The Willow Maiden is a ballet with depths reaching into layers of the spirit universe that Einstein foreshadowed with his theory of relativity.
Jinny Campbell as the Willow Maiden and David Ingram as Aldric, the mortal hero, prepare for the premiere of ‘Willow Maiden.’
At the performance on April 25 at Clowes Hall, the storyline and emotional core unfolded clearly through the exemplary interweaving of production elements. Everything was right about this stellar collaboration between storymaker Ellen Denham, dancemaker Stephen Laurent with Norman Walker and Cynthia Pratt, musicmaker Frank Felice and spectaclemakers Karl Kaufmann (scenery), Susan Owens (costumes) and Anthony Bauer (lighting). Salisa, the dryad life force of the willow, ultimately confronts the three fates defining predestination. She makes a choice within the available options that affects her on a personal level while coincidentally shaping the future of an entire universe. Aldric, the mortal hero whose presence stirs the status quo into power struggles, must also choose. His is the first “ah-ha” moment in this richly interwoven tale of love, lust and loving kindness. Humankind’s penchant for “yes or no,” “black or white,” “with me or against me” is vindicated by the gargoyle Bodach, who sends quest seekers retreating in despair. “It’s too hard” is not spoken by Aldric — yet those three words reverberate in the music and movement when steel blanches off stone.

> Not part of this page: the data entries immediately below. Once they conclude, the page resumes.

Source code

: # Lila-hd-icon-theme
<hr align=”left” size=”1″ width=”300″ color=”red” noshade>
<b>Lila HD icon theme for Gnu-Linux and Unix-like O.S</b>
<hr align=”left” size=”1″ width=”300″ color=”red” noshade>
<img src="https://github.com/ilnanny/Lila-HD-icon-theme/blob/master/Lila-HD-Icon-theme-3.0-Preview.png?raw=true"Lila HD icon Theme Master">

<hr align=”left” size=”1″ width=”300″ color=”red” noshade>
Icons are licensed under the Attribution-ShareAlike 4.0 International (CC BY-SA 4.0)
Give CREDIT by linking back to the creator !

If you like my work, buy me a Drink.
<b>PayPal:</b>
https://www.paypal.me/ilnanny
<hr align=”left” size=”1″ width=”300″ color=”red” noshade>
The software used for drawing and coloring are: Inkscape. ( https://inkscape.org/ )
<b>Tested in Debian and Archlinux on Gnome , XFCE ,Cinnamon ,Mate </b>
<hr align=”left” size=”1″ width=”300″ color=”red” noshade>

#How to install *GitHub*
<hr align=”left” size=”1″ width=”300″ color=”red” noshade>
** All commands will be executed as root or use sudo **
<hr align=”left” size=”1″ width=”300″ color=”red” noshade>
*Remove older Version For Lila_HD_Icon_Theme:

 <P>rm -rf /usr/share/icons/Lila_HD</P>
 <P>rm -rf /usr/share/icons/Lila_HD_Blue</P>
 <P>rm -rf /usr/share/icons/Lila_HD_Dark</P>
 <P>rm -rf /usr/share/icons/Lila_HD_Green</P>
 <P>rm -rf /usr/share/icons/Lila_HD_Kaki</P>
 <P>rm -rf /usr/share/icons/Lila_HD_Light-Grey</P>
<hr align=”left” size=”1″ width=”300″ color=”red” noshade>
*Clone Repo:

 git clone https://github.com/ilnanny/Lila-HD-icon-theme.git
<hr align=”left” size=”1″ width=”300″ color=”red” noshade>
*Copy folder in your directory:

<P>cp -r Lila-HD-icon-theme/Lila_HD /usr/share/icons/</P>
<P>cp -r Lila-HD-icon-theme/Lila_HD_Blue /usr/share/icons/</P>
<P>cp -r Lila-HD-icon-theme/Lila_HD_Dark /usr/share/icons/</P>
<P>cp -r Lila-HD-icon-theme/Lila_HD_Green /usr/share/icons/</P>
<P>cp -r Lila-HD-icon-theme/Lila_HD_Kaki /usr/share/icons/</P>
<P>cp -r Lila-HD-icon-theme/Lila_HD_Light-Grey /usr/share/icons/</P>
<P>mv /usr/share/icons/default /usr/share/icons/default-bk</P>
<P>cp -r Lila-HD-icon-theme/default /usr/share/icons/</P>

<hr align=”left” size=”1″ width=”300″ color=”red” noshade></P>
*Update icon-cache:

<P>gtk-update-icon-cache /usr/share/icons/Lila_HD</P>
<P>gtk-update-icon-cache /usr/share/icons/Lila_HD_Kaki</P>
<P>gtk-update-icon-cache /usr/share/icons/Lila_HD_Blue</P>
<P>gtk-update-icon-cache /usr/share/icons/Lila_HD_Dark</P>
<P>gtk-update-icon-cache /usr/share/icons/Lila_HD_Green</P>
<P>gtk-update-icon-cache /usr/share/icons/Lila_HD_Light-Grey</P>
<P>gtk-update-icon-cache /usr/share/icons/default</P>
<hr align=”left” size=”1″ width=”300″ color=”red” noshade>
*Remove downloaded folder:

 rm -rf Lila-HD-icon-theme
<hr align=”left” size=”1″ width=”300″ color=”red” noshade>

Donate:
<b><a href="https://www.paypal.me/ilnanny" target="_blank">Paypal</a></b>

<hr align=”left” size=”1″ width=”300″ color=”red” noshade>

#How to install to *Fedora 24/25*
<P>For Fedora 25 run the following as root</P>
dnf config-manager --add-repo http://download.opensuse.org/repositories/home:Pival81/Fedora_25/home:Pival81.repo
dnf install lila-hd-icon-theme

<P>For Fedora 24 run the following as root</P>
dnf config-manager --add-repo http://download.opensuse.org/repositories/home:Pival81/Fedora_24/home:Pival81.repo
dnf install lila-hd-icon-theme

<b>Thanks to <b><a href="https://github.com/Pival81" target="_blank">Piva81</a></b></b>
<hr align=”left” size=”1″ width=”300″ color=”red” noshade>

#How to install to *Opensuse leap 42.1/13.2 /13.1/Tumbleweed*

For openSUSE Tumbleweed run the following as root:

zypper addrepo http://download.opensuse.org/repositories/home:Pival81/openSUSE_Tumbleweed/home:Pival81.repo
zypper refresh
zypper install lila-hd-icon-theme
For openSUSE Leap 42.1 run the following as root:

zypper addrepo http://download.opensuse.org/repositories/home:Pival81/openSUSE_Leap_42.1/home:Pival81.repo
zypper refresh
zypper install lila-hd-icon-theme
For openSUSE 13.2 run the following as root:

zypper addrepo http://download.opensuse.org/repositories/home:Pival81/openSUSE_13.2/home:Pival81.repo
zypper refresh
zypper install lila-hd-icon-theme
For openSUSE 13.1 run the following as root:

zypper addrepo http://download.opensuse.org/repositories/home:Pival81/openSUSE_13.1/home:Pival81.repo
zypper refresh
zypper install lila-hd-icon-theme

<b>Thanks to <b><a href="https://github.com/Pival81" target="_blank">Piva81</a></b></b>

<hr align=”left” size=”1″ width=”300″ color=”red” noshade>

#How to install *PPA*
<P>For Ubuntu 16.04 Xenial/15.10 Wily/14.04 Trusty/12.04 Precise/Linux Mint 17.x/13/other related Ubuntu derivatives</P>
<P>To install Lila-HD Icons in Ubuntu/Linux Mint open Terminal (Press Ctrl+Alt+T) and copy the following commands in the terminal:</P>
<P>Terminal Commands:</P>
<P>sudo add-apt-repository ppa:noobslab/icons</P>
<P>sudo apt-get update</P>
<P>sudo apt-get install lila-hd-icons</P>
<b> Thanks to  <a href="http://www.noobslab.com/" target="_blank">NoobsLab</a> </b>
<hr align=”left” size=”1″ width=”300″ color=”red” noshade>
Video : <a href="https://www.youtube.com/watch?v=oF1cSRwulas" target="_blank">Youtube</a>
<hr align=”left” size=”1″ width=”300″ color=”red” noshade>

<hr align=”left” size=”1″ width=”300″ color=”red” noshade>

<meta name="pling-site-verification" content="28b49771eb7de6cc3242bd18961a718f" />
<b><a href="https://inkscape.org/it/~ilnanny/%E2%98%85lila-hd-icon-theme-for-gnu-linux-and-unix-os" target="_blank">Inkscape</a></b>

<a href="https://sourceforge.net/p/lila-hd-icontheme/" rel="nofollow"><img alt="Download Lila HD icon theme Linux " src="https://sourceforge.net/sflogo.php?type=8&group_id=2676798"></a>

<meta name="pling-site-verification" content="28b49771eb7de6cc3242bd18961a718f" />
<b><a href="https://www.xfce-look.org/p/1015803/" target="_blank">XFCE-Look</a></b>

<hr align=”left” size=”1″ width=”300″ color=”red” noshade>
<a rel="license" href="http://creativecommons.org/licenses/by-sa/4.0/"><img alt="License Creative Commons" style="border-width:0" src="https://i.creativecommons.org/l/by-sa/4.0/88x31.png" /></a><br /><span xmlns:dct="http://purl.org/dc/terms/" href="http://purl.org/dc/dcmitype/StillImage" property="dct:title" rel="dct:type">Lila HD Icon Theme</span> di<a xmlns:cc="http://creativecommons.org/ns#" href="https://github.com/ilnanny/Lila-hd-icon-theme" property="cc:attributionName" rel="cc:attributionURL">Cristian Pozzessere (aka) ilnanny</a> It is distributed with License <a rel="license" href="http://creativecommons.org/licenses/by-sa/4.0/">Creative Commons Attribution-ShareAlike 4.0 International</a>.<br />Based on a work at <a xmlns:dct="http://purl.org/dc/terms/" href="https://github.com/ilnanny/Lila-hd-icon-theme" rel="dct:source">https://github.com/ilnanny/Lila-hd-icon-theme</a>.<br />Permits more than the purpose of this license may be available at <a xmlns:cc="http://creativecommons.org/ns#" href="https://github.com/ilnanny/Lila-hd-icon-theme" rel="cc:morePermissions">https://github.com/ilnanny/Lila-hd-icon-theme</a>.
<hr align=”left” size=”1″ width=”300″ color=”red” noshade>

Not until Aldric “sees the curve” and accepts Salisa’s help is he able to find another way to accomplish a seemingly unattainable task. Yet, once the shackles are sundered, uncertainty spills into the mix. There are no guaranteed happy endings. The Willow Maiden is a ballet worthy of a long future life. Every one of the dancers was on-target, contributing to the whole, moment by moment. Scene 2 of Act 2 is a glowing case in point, where the stretching of old vocabularies burst into new ways of communicating on all levels. It could have been such a moment when Wagner pushed opera production off the map. You simply had to be there. If you missed The Willow Maiden, you deserve another opportunity with another round of performances. Bravo to all at Butler, bravo to the Indiana Arts Commission for its $1,000 investment in Ellen Denham’s dream, bravo to Motionwear for production sponsorship. The challenge now passes to the whole community to move “art made in Indiana” beyond local media praise.